For years now, a provincially-led shift to mid-rise (and similar) infill has been the only realistic approach to keeping up with Ontario’s housing needs. By clinging to inefficient sprawl and “NIMBY” anti-midrise laws, the Ontario government has squandered construction capacity, causing a housing shortage.
In stark contrast to most other municipalities (and its own predecessors) who’ve largely acquiesced to this failed approach, the City of Toronto’s current government has been taking our advice, and working proactively to try and unleash mid-rise housing development. The good news for Torontonians is that continuing to pursue this parth of reform is Torontonians best hope of escaping the “development cliff” that will otherwise grind homebuilding to a halt.
Over the past 3 years, Toronto City Council has been making a respectable effort to fix municipal laws and policies that made what should have been the cost-effective form of housing development artificially costly and thus, usually non-viable to build. Those old laws have been:
- Limiting midrise to expensive land,
- Requiring expensive materials & construction methods,
- Requiring time-consuming approvals,
- And subjecting it to unnecessary fees and charges, expensive land, and requiring costly, carbon-heavy, and inefficient construction methods.
Toronto City Council’s biggest, most important, most praiseworthy move in this direction was to free mid-rise housing from the tiny, high-priced slivers of residential land, by allowing it inside the City’s previously lowrise “neighbourhoods”. In June 2024, Council took Environmental Defence’s advice, and rezoned Toronto neighbourhoods’ major streets, amounting to tens of thousands of residential lots, to permit six storey buildings of up to sixty apartments without a costly and time-consuming rezoning.
The City has also been tackling the more indirect zoning and policy obstacles that could otherwise reduce these new permissions to a symbolic gesture on many of the affected properties.

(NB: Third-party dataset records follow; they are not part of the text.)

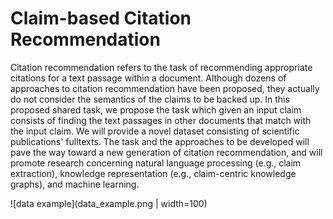 # Claim-based Citation Recommendation

Citation recommendation refers to the task of recommending appropriate citations for a text passage within a document. Although dozens of approaches to citation recommendation have been proposed, they actually do not consider the semantics of the claims to be backed up. In this proposed shared task, we propose the task which given an input claim consists of finding the text passages in other documents that match with the input claim. We will provide a novel dataset consisting of scientific publications' fulltexts. The task and the approaches to be developed will pave the way toward a new generation of citation recommendation, and will promote research concerning natural language processing (e.g., claim extraction), knowledge representation (e.g., claim-centric knowledge graphs), and machine learning.

![data example](data_example.png | width=100)
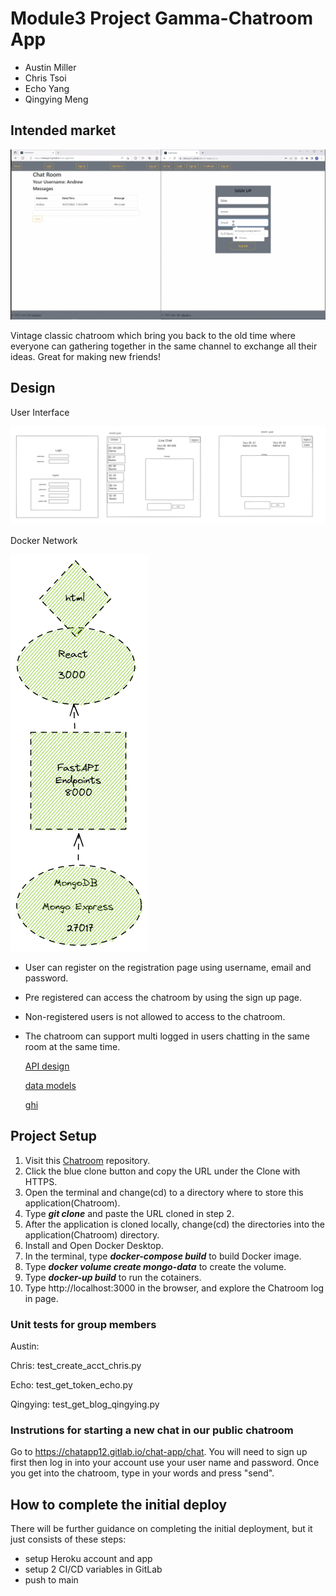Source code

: # Module3 Project Gamma-Chatroom App

- Austin Miller
- Chris Tsoi
- Echo Yang
- Qingying Meng

## Intended market
![GIF](/image/main.gif)

Vintage classic chatroom which bring you back to the old time where everyone can gathering together in the same channel to exchange all their ideas. Great for making new friends! 

## Design

User Interface

![merging to main](/image/planning.png)

 Docker Network

![merging to main](/image/docker.png)
- User can register on the registration page using username, email and password.
- Pre registered can access the chatroom by using the sign up page.
- Non-registered users is not allowed to access to the chatroom.
- The chatroom can support multi logged in users chatting in the same room at the same time.

  [API design](https://gitlab.com/chatapp12/chat-app/-/blob/main/docs/api%20design.md)

  [data models](https://gitlab.com/chatapp12/chat-app/-/blob/main/docs/data%20model.md)

  [ghi](https://gitlab.com/chatapp12/chat-app/-/blob/main/docs/ghi.md)



## Project Setup

1. Visit this [Chatroom](https://gitlab.com/chatapp12/chat-app.git) repository.
2. Click the blue clone button and copy the URL under the Clone with HTTPS.
3. Open the terminal and change(cd) to a directory where to store this application(Chatroom).
4. Type ***git clone*** and paste the URL cloned in step 2.
5. After the application is cloned locally, change(cd) the directories into the application(Chatroom) directory.
6. Install and Open Docker Desktop.
7. In the terminal, type ***docker-compose build*** to build Docker image.
8. Type ***docker volume create mongo-data*** to create the volume.
9. Type ***docker-up build*** to run the cotainers.
 10. Type http://localhost:3000 in the browser, and explore the Chatroom log in page.

### Unit tests for group members


Austin:

Chris: test_create_acct_chris.py

Echo: test_get_token_echo.py

Qingying: test_get_blog_qingying.py



### Instrutions for starting a new chat in our public chatroom 
Go to https://chatapp12.gitlab.io/chat-app/chat. You will need to sign up first then log in into your account use your user name and password. Once you get into the chatroom, type in your words and press "send".



## How to complete the initial deploy

There will be further guidance on completing the initial deployment, but it just consists of these steps:

- setup Heroku account and app
- setup 2 CI/CD variables in GitLab
- push to main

Even before it rezoned “Major Streets”, Toronto removed one of the biggest artificial contributors to cost (and environmental impact) by removing the requirement to include on-site resident parking in new housing developments. Since October 2024, it has delivered a number of other needed reforms outlined in the Mid-rise Manual that we commissioned with former infill developer Bob Eisenberg. These have included removing “step-back” requirements for buildings up to six storeys, and starting to legalize mid-rise heights on more of the City’s “avenues” (commercial and mixed use streets).
These reforms always made sense as a way to increase housing output at a time when construction was running at full tilt: because six storey mid-rise buildings can be built using timber, they can make more efficient use of labour and materials that we’ve been squandering on sprawl and “McMansion” rebuilds. Now that economic pessimism and financing obstacles are set to stall slower and larger-scale developments, quicker, simpler mid-rise projects are precisely what’s needed to fill the gap.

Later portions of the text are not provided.